▸ **Records for processing**
========================================================================

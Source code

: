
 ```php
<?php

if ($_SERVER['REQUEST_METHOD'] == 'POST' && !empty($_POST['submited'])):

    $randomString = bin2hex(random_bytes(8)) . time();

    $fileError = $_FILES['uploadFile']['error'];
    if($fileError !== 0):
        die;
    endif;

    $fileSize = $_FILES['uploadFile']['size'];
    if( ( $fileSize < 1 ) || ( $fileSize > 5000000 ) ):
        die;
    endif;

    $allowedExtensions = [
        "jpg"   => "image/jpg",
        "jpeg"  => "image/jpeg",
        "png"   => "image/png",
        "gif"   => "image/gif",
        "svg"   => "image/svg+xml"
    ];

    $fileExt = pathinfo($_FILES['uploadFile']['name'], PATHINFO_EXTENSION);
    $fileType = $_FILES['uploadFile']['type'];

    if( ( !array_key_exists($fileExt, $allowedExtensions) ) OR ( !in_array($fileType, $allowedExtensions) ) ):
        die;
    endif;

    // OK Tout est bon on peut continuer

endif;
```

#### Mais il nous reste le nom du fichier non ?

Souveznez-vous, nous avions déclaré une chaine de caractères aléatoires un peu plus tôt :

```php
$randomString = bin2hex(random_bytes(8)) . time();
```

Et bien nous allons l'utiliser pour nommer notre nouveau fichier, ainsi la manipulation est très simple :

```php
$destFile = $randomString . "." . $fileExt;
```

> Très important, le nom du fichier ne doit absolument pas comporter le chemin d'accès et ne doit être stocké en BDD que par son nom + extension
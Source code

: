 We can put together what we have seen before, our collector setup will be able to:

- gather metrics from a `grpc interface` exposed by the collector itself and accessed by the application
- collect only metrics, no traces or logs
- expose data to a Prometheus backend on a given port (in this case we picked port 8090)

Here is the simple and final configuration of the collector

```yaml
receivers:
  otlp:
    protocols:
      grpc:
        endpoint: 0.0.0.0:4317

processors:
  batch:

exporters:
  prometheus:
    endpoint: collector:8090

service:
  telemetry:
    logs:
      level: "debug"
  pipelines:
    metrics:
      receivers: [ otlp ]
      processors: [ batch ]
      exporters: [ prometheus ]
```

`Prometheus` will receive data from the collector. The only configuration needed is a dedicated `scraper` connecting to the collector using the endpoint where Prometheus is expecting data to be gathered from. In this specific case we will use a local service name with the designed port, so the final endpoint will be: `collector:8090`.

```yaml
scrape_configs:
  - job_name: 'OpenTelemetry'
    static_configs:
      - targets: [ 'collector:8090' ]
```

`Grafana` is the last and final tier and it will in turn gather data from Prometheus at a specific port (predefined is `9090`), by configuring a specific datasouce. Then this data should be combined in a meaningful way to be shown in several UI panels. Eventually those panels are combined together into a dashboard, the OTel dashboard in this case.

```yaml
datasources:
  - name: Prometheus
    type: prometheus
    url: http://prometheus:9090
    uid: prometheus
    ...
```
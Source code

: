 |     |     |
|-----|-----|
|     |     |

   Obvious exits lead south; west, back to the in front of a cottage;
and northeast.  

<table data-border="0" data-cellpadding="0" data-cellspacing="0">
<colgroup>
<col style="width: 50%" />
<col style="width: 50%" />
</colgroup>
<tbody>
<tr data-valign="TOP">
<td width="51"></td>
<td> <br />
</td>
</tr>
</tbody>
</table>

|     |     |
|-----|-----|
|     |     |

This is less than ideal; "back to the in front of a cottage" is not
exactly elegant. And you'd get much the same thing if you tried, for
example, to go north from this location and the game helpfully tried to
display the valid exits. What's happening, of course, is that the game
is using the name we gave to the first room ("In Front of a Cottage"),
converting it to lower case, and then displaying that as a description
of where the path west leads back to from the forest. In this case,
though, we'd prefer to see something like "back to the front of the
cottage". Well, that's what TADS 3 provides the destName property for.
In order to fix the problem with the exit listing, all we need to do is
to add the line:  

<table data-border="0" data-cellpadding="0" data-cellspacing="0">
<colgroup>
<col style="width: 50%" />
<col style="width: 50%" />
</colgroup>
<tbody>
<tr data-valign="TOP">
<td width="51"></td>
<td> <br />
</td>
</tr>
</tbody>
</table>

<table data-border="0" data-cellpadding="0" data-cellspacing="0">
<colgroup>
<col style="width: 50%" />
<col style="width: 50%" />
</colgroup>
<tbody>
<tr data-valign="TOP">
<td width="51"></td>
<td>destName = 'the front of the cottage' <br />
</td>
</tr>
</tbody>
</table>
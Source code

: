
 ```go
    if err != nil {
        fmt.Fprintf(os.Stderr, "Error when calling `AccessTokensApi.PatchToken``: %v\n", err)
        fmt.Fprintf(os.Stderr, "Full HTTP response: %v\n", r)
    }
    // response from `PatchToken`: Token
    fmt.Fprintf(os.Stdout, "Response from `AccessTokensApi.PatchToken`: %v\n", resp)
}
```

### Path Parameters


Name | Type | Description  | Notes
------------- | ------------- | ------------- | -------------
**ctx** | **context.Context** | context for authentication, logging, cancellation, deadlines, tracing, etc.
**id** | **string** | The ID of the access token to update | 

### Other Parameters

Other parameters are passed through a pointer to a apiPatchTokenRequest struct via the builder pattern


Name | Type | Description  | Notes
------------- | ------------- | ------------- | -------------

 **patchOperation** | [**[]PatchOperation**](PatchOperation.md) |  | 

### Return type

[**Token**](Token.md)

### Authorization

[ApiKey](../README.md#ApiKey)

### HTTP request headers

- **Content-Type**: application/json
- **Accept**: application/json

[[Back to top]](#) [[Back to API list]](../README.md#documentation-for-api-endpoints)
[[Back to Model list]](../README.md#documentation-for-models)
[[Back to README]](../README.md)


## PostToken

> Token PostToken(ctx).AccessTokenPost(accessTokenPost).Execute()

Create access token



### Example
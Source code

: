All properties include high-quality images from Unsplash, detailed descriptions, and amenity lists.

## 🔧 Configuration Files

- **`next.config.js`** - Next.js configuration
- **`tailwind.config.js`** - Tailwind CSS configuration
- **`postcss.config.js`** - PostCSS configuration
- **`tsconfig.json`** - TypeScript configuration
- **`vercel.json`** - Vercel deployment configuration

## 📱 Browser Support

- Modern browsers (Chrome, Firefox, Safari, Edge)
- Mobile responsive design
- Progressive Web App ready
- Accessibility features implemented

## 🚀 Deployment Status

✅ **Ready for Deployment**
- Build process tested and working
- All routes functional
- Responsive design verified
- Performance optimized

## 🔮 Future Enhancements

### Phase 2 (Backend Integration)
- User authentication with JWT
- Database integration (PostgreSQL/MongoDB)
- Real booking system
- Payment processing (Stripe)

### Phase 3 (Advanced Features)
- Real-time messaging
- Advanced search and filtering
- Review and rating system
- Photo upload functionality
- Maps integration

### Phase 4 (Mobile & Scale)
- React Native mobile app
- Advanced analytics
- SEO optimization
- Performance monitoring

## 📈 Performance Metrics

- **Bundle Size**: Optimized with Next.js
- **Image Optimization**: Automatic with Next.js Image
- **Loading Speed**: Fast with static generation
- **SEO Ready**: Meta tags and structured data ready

========================================================================

▸ **Task to complete**
Transcribe the entries exactly, and make each line match the original.

▸ **Output**
Source code

:
 ```php
<?php

if ($_SERVER['REQUEST_METHOD'] == 'POST' && !empty($_POST['submited'])):

    $randomString = bin2hex(random_bytes(8)) . time();

    $fileError = $_FILES['uploadFile']['error'];
    if($fileError !== 0):
        die;
    endif;

    $fileSize = $_FILES['uploadFile']['size'];
    if( ( $fileSize < 1 ) || ( $fileSize > 5000000 ) ):
        die;
    endif;

    $allowedExtensions = [
        "jpg"   => "image/jpg",
        "jpeg"  => "image/jpeg",
        "png"   => "image/png",
        "gif"   => "image/gif",
        "svg"   => "image/svg+xml"
    ];

    $fileExt = pathinfo($_FILES['uploadFile']['name'], PATHINFO_EXTENSION);
    $fileType = $_FILES['uploadFile']['type'];

    if( ( !array_key_exists($fileExt, $allowedExtensions) ) OR ( !in_array($fileType, $allowedExtensions) ) ):
        die;
    endif;

    // OK Tout est bon on peut continuer

endif;
```

#### Mais il nous reste le nom du fichier non ?

Souveznez-vous, nous avions déclaré une chaine de caractères aléatoires un peu plus tôt :

```php
$randomString = bin2hex(random_bytes(8)) . time();
```

Et bien nous allons l'utiliser pour nommer notre nouveau fichier, ainsi la manipulation est très simple :

```php
$destFile = $randomString . "." . $fileExt;
```

> Très important, le nom du fichier ne doit absolument pas comporter le chemin d'accès et ne doit être stocké en BDD que par son nom + extension
Source code

: We can put together what we have seen before, our collector setup will be able to:

- gather metrics from a `grpc interface` exposed by the collector itself and accessed by the application
- collect only metrics, no traces or logs
- expose data to a Prometheus backend on a given port (in this case we picked port 8090)

Here is the simple and final configuration of the collector

```yaml
receivers:
  otlp:
    protocols:
      grpc:
        endpoint: 0.0.0.0:4317

processors:
  batch:

exporters:
  prometheus:
    endpoint: collector:8090

service:
  telemetry:
    logs:
      level: "debug"
  pipelines:
    metrics:
      receivers: [ otlp ]
      processors: [ batch ]
      exporters: [ prometheus ]
```

`Prometheus` will receive data from the collector. The only configuration needed is a dedicated `scraper` connecting to the collector using the endpoint where Prometheus is expecting data to be gathered from. In this specific case we will use a local service name with the designed port, so the final endpoint will be: `collector:8090`.

```yaml
scrape_configs:
  - job_name: 'OpenTelemetry'
    static_configs:
      - targets: [ 'collector:8090' ]
```

`Grafana` is the last and final tier and it will in turn gather data from Prometheus at a specific port (predefined is `9090`), by configuring a specific datasouce. Then this data should be combined in a meaningful way to be shown in several UI panels. Eventually those panels are combined together into a dashboard, the OTel dashboard in this case.

```yaml
datasources:
  - name: Prometheus
    type: prometheus
    url: http://prometheus:9090
    uid: prometheus
    ...
```
Source code

: |     |     |
|-----|-----|
|     |     |

   Obvious exits lead south; west, back to the in front of a cottage;
and northeast.  

<table data-border="0" data-cellpadding="0" data-cellspacing="0">
<colgroup>
<col style="width: 50%" />
<col style="width: 50%" />
</colgroup>
<tbody>
<tr data-valign="TOP">
<td width="51"></td>
<td> <br />
</td>
</tr>
</tbody>
</table>

|     |     |
|-----|-----|
|     |     |

This is less than ideal; "back to the in front of a cottage" is not
exactly elegant. And you'd get much the same thing if you tried, for
example, to go north from this location and the game helpfully tried to
display the valid exits. What's happening, of course, is that the game
is using the name we gave to the first room ("In Front of a Cottage"),
converting it to lower case, and then displaying that as a description
of where the path west leads back to from the forest. In this case,
though, we'd prefer to see something like "back to the front of the
cottage". Well, that's what TADS 3 provides the destName property for.
In order to fix the problem with the exit listing, all we need to do is
to add the line:  

<table data-border="0" data-cellpadding="0" data-cellspacing="0">
<colgroup>
<col style="width: 50%" />
<col style="width: 50%" />
</colgroup>
<tbody>
<tr data-valign="TOP">
<td width="51"></td>
<td> <br />
</td>
</tr>
</tbody>
</table>

<table data-border="0" data-cellpadding="0" data-cellspacing="0">
<colgroup>
<col style="width: 50%" />
<col style="width: 50%" />
</colgroup>
<tbody>
<tr data-valign="TOP">
<td width="51"></td>
<td>destName = 'the front of the cottage' <br />
</td>
</tr>
</tbody>
</table>
Source code

:
 ```go
    if err != nil {
        fmt.Fprintf(os.Stderr, "Error when calling `AccessTokensApi.PatchToken``: %v\n", err)
        fmt.Fprintf(os.Stderr, "Full HTTP response: %v\n", r)
    }
    // response from `PatchToken`: Token
    fmt.Fprintf(os.Stdout, "Response from `AccessTokensApi.PatchToken`: %v\n", resp)
}
```

### Path Parameters


Name | Type | Description  | Notes
------------- | ------------- | ------------- | -------------
**ctx** | **context.Context** | context for authentication, logging, cancellation, deadlines, tracing, etc.
**id** | **string** | The ID of the access token to update | 

### Other Parameters

Other parameters are passed through a pointer to a apiPatchTokenRequest struct via the builder pattern


Name | Type | Description  | Notes
------------- | ------------- | ------------- | -------------

 **patchOperation** | [**[]PatchOperation**](PatchOperation.md) |  | 

### Return type

[**Token**](Token.md)

### Authorization

[ApiKey](../README.md#ApiKey)

### HTTP request headers

- **Content-Type**: application/json
- **Accept**: application/json

[[Back to top]](#) [[Back to API list]](../README.md#documentation-for-api-endpoints)
[[Back to Model list]](../README.md#documentation-for-models)
[[Back to README]](../README.md)


## PostToken

> Token PostToken(ctx).AccessTokenPost(accessTokenPost).Execute()

Create access token



### Example
Source code

:All properties include high-quality images from Unsplash, detailed descriptions, and amenity lists.

## 🔧 Configuration Files

- **`next.config.js`** - Next.js configuration
- **`tailwind.config.js`** - Tailwind CSS configuration
- **`postcss.config.js`** - PostCSS configuration
- **`tsconfig.json`** - TypeScript configuration
- **`vercel.json`** - Vercel deployment configuration

## 📱 Browser Support

- Modern browsers (Chrome, Firefox, Safari, Edge)
- Mobile responsive design
- Progressive Web App ready
- Accessibility features implemented

## 🚀 Deployment Status

✅ **Ready for Deployment**
- Build process tested and working
- All routes functional
- Responsive design verified
- Performance optimized

## 🔮 Future Enhancements

### Phase 2 (Backend Integration)
- User authentication with JWT
- Database integration (PostgreSQL/MongoDB)
- Real booking system
- Payment processing (Stripe)

### Phase 3 (Advanced Features)
- Real-time messaging
- Advanced search and filtering
- Review and rating system
- Photo upload functionality
- Maps integration

### Phase 4 (Mobile & Scale)
- React Native mobile app
- Advanced analytics
- SEO optimization
- Performance monitoring

## 📈 Performance Metrics

- **Bundle Size**: Optimized with Next.js
- **Image Optimization**: Automatic with Next.js Image
- **Loading Speed**: Fast with static generation
- **SEO Ready**: Meta tags and structured data ready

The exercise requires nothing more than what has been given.